Aztag : Actuellement, Ankara pose plus fréquemment la question de l'ouverture des frontières avec l'Arménie. Certains analystes disent que la partie arménienne pourrait être gagnante dans cette action, au niveau économique, mais subirait des pertes sur le front politique. Quels sont là les facteurs en jeu ?

Igor Mouradian : Les intérêts économiques et les intérêts nationaux ne sont pas forcément contradictoires. Actuellement, nous avons déjà des relations commerciales avec la Turquie. Selon différentes estimations, nous achetons à la Turquie des marchandises valant environ entre 100 et 160 millions de dollars US. Politiquement, cela ne change pas grand chose. Il y a deux problèmes majeurs pour les USA dans la région : les relations russo-géorgiennes et les relations turco-arméniennes. Ces deux problèmes ont en commun l'idée de se débarrasser des influences russes. En dépit du fait que les relations entre les USA et la Turquie se sont détériorées récemment, et continuent à se détériorer car les USA n 'insistent pas pour résoudre le problème chypriote, les USA continuent à s'efforcer d'améliorer les relations arméno-turques. L'idée américaine est très simple : l'amélioration des relations entraînera la sécurité. L'Arménie sera beaucoup plus sûre. C'est un mensonge, ou un manque d'appréciation de la situation. Les relations peuvent être améliorées, il se peut que la frontière s'ouvre à quelques endroits et que les investissements commencent à affluer vers la Turquie et l'Arménie, mais la menace persistera. La Turquie n'apprécie que les positions fortes. Nous devons être forts afin de devenir des partenaires de la Turquie. Nous avons maintenant une armée forte, un système de sécurité efficace et avons développé des relations internationales. Nous sommes mieux préparés à entamer des relations avec la Turquie. Toutefois, il nous faut séparer deux choses qui n'ont aucun rapport entre elles : notre développement économique, et nos relations avec la Turquie qui incluent la question de la reconnaissance du Génocide.

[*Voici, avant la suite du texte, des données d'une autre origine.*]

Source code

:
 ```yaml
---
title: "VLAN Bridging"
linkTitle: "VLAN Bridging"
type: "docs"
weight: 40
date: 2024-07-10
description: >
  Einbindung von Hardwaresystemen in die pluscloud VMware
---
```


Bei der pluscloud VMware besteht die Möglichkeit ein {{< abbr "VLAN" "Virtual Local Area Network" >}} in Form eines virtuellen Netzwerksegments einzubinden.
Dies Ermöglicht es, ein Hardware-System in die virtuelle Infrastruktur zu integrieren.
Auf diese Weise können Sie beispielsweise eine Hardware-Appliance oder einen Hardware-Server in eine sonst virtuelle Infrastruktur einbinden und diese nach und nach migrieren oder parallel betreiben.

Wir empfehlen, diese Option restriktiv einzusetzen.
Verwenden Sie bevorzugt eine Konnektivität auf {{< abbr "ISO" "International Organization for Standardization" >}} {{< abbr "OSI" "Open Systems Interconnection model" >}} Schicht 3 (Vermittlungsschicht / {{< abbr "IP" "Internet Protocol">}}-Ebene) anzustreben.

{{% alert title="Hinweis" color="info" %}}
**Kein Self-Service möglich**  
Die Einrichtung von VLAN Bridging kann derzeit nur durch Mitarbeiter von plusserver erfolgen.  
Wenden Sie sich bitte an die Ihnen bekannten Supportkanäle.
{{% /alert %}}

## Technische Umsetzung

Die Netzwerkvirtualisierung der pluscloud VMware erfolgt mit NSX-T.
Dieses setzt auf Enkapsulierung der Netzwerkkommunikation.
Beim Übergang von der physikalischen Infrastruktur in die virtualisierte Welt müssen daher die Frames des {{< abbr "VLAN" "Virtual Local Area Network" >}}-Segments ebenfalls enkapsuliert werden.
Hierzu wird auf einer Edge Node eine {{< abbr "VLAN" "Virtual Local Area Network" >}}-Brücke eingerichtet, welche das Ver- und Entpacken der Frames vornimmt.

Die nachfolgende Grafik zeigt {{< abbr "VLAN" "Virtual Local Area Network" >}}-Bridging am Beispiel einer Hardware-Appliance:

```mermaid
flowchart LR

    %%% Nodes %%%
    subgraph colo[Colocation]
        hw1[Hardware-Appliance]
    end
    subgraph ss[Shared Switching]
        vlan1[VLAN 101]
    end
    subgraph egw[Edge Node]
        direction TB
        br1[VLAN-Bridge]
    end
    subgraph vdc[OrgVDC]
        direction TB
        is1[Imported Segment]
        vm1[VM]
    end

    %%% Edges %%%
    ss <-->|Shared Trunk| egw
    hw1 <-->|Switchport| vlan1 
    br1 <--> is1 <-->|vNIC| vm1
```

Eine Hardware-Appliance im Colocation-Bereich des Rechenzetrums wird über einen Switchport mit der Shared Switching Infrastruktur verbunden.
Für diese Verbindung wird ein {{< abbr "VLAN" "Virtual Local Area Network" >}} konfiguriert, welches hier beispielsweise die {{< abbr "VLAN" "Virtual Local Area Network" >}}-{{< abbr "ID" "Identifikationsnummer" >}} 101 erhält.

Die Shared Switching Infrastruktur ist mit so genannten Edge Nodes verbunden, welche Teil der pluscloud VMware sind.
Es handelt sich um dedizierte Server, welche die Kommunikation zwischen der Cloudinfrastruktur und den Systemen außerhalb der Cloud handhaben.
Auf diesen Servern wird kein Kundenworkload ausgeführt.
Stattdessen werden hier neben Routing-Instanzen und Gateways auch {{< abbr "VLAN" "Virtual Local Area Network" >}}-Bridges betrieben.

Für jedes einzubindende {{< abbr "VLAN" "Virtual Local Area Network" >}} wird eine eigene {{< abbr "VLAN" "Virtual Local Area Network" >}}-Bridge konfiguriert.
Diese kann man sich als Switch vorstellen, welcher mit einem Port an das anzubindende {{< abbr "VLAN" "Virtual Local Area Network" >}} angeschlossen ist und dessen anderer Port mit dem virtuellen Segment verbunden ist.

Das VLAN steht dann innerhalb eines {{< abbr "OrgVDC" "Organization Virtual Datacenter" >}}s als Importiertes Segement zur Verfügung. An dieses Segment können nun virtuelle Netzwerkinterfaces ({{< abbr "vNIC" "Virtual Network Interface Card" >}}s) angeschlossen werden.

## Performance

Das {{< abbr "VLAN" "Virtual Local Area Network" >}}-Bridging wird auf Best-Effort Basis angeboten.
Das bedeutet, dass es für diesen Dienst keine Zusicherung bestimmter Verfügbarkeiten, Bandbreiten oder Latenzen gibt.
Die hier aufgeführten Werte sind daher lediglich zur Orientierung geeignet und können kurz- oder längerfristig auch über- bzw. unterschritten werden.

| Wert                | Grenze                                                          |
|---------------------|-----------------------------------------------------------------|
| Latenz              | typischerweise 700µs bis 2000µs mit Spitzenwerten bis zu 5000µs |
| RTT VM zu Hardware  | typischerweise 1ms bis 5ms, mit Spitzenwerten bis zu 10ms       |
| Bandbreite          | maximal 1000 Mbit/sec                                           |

Aztag : Mais le facteur économique ne pourrait-il être utilisé pour faire pression sur l'Arménie afin d'obtenir d'autres concessions sur le front politique ?

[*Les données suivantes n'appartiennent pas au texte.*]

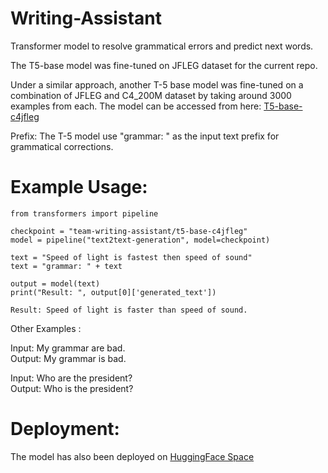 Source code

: # Writing-Assistant
Transformer model to resolve grammatical errors and predict next words.

The T5-base model was fine-tuned on JFLEG dataset for the current repo.

Under a similar approach, another T-5 base model was fine-tuned on a combination of JFLEG and C4_200M dataset by taking around 3000 examples from each.
The model can be accessed from here: [T5-base-c4jfleg](https://huggingface.co/team-writing-assistant/t5-base-c4jfleg)

Prefix: The T-5 model use "grammar: " as the input text prefix for grammatical corrections.

# Example Usage:

```
from transformers import pipeline

checkpoint = "team-writing-assistant/t5-base-c4jfleg"
model = pipeline("text2text-generation", model=checkpoint)

text = "Speed of light is fastest then speed of sound"
text = "grammar: " + text

output = model(text)
print("Result: ", output[0]['generated_text'])
```
```
Result: Speed of light is faster than speed of sound.
```
Other Examples :   
   
Input: My grammar are bad.   
Output: My grammar is bad.

Input: Who are the president?   
Output: Who is the president?

# Deployment:
The model has also been deployed on [HuggingFace Space](https://huggingface.co/spaces/satpalsr/grammar-correction)

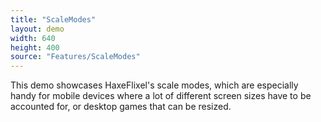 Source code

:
 ```yaml
---
title: "ScaleModes"
layout: demo
width: 640
height: 400
source: "Features/ScaleModes"
---
```


This demo showcases HaxeFlixel's scale modes, which are especially handy for mobile devices where a lot of different screen sizes have to be accounted for, or desktop games that can be resized.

Igor Mouradian : Nous parlons de l'Arménie comme d'un pays quelconque qui n'aurait rien à voir avec nous. L'Arménie, c'est nous. Elle dépend entièrement de nous. Nous devons régler nos problèmes et non pas ceux de la Turquie. Nous devons faire tout notre possible pour nous assurer que nous avons un gouvernement avec un programme nationaliste et non pas une marionnette. Le refus d'insister pour la reconnaissance du génocide arménien, les concessions sur le problème du Karabagh, n'amélioreront pas nos relations avec la Turquie. La Turquie ne s'intéresse absolument pas au Karabagh, ni à nos opinions sur le programme nationaliste et le gouvernement marionnette, ou l'Azerbaidjan. Ce sont des illusions que nous nous faisons. La Turquie a ses propres priorités, ses propres problèmes. Elle est plus intéressée par la question du génocide que par celle du Karabagh, mais elle veut montrer à la communauté occidentale qu'en dehors de la question du génocide, elle s'intéresse aussi à celle du Karabagh.

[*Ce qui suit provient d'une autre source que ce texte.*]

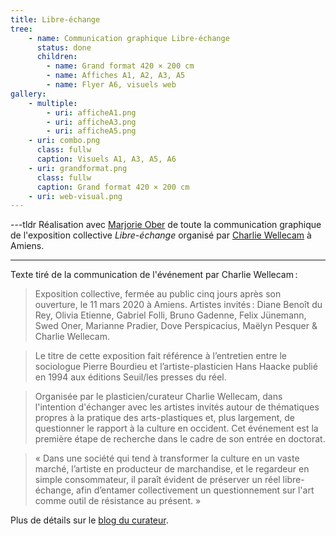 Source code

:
 ```yaml
---
title: Libre-échange
tree:
    - name: Communication graphique Libre-échange
      status: done
      children:
        - name: Grand format 420 × 200 cm
        - name: Affiches A1, A2, A3, A5
        - name: Flyer A6, visuels web
gallery:
    - multiple:
        - uri: afficheA1.png
        - uri: afficheA3.png
        - uri: afficheA5.png
    - uri: combo.png
      class: fullw
      caption: Visuels A1, A3, A5, A6
    - uri: grandformat.png
      class: fullw
      caption: Grand format 420 × 200 cm
    - uri: web-visual.png
---
```

---tldr
Réalisation avec [Marjorie Ober](https://marjorieober.com) de toute la communication graphique de l'exposition collective *Libre-échange* organisé par [Charlie Wellecam](http://www.charliewellecam.com/) à Amiens.

---
Texte tiré de la communication de l'événement par Charlie Wellecam :

> Exposition collective, fermée au public cinq jours après son ouverture, le 11 mars 2020 à Amiens. Artistes invités : Diane Benoît du Rey, Olivia Etienne, Gabriel Folli, Bruno Gadenne, Felix Jünemann, Swed Oner, Marianne Pradier, Dove Perspicacius, Maëlyn Pesquer & Charlie Wellecam.

> Le titre de cette exposition fait référence à l’entretien entre le sociologue Pierre Bourdieu et l’artiste-plasticien Hans Haacke publié en 1994 aux éditions Seuil/les presses du réel.

> Organisée par le plasticien/curateur Charlie Wellecam, dans l'intention d'échanger avec les artistes invités autour de thématiques propres à la pratique des arts-plastiques et, plus largement, de questionner le rapport à la culture en occident. Cet événement est la première étape de recherche dans le cadre de son entrée en doctorat.

> « Dans une société qui tend à transformer la culture en un vaste marché, l’artiste en producteur de marchandise, et le regardeur en simple consommateur, il paraît évident de préserver un réel libre-échange, afin d’entamer collectivement un questionnement sur l'art comme outil de résistance au présent. »

Plus de détails sur le [blog du curateur](https://blogs.mediapart.fr/charliewellecam/blog/290321/libre-echange).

Aztag : Quels sont les buts stratégiques de la Turquie dans la région ?

Igor Mouradian : Elle veut parvenir avant les autres à dominer la région économiquement et politiquement. A part le pan-turquisme, il y a aussi la doctrine du néo-ottomanisme. Lorsqu'il est apparu clairement que la Turquie n'était pas capable de maintenir sa présence importante en Asie Centrale, et que les USA ne feraient rien pour aider la Turquie à devenir une puissance eurasienne, la Turquie s'est mise à s'intéresser au néo-ottomanisme. Je ne pourrais trouver un meilleur terme pour décrire cette doctrine selon laquelle la Turquie doit aspirer les peuples non-turcs (Albanais, Bosniaques, Géorgiens, Tchétchènes et Ouzbèks) dans la politique turque.
Maintenant, la Turquie s'intéresse à des régions plus proches comme le Caucase, les Balkans, l'Ukraine et l'Irak. Il est très important que les communautés arméniennes des USA et du Moyen Orient comprennent ceci : les USA mènent actuellement une politique anti-turque dans le Caucase. Ils font tout leur possible pour s'assurer que la Turquie perde son influence sur l'Azerbaidjan, tout leur possible pour obliger la Turquie à créer d'autres bases aériennes en Géorgie, et ils utilisent aussi le facteur arménien comme moyen de pression. Il semble que les USA aimeraient créer un petit Israël en Arménie, tout simplement car l'Arménie est le pays le plus stable et le mieux organisé de la région.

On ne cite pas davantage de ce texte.